* [WORK INSTRUCTIONS] Only the count should appear in your answer: how many lines of the data below contain the word "probably"?

* [DATA SHOWN]
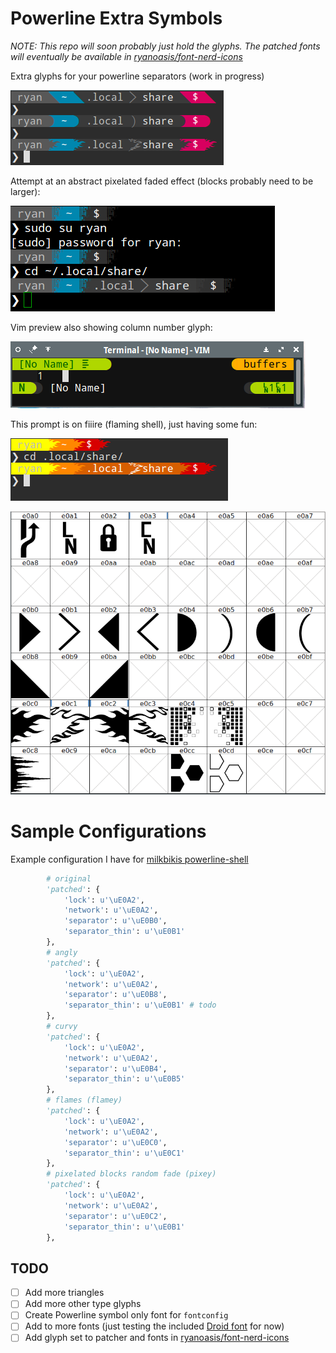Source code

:# Powerline Extra Symbols

_NOTE: This repo will soon probably just hold the glyphs. The patched fonts will eventually be available in [ryanoasis/font-nerd-icons](https://github.com/ryanoasis/font-nerd-icons)_

Extra glyphs for your powerline separators (work in progress)

![preview](preview.png)

Attempt at an abstract pixelated faded effect (blocks probably need to be larger):

![preview](preview-2.png)

Vim preview also showing column number glyph:

![preview](preview-3.png)

This prompt is on fiiire (flaming shell), just having some fun:

![preview](preview-4.png)

![font forge](fontforge.png)

# Sample Configurations

Example configuration I have for [milkbikis powerline-shell](https://github.com/milkbikis/powerline-shell)

```py
        # original
        'patched': {
            'lock': u'\uE0A2',
            'network': u'\uE0A2',
            'separator': u'\uE0B0',
            'separator_thin': u'\uE0B1'
        },
        # angly
        'patched': {
            'lock': u'\uE0A2',
            'network': u'\uE0A2',
            'separator': u'\uE0B8',
            'separator_thin': u'\uE0B1' # todo
        },
        # curvy
        'patched': {
            'lock': u'\uE0A2',
            'network': u'\uE0A2',
            'separator': u'\uE0B4',
            'separator_thin': u'\uE0B5'
        },
        # flames (flamey)
        'patched': {
            'lock': u'\uE0A2',
            'network': u'\uE0A2',
            'separator': u'\uE0C0',
            'separator_thin': u'\uE0C1'
        },
        # pixelated blocks random fade (pixey)
        'patched': {
            'lock': u'\uE0A2',
            'network': u'\uE0A2',
            'separator': u'\uE0C2',
            'separator_thin': u'\uE0B1'
        },
```

## TODO

* [ ] Add more triangles
* [ ] Add more other type glyphs
* [ ] Create Powerline symbol only font for `fontconfig`
* [ ] Add to more fonts (just testing the included [Droid font](/patched-fonts) for now)
* [ ] Add glyph set to patcher and fonts in [ryanoasis/font-nerd-icons](https://github.com/ryanoasis/font-nerd-icons)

* [FINAL ANSWER] 2